Each line of the data below that includes the string "aggregates" must be copied.

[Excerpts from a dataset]
----
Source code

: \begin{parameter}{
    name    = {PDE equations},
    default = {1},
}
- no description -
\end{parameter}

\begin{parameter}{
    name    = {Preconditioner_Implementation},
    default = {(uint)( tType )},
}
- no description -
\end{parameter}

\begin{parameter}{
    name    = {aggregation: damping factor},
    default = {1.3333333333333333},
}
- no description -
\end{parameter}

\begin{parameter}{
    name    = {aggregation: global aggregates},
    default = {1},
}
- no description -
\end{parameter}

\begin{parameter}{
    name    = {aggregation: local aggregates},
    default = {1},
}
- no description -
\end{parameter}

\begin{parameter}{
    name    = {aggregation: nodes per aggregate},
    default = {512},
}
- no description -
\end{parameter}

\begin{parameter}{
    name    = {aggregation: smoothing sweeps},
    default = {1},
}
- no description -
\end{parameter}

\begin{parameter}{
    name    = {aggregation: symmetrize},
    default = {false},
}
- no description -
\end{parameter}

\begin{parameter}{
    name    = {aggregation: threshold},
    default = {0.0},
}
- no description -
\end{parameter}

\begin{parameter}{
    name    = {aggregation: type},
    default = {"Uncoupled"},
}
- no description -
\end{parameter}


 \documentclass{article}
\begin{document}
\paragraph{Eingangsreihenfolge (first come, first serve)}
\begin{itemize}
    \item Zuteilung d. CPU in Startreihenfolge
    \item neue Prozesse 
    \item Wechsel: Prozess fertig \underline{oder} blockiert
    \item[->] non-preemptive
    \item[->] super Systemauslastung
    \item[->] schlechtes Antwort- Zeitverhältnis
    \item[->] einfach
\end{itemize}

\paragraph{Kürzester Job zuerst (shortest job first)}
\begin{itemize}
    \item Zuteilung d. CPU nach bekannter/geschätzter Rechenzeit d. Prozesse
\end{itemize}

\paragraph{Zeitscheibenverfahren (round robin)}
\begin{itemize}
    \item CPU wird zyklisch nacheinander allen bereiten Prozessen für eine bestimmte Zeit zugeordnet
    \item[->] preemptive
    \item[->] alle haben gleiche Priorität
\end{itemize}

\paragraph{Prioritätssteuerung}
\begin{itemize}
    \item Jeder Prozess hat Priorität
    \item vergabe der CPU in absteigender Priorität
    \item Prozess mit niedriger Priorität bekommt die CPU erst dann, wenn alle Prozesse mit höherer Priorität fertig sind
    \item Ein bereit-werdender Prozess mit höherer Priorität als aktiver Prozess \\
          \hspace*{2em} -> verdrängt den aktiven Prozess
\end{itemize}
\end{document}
----
### ANSWER SPACE
    name    = {aggregation: global aggregates},
    name    = {aggregation: local aggregates},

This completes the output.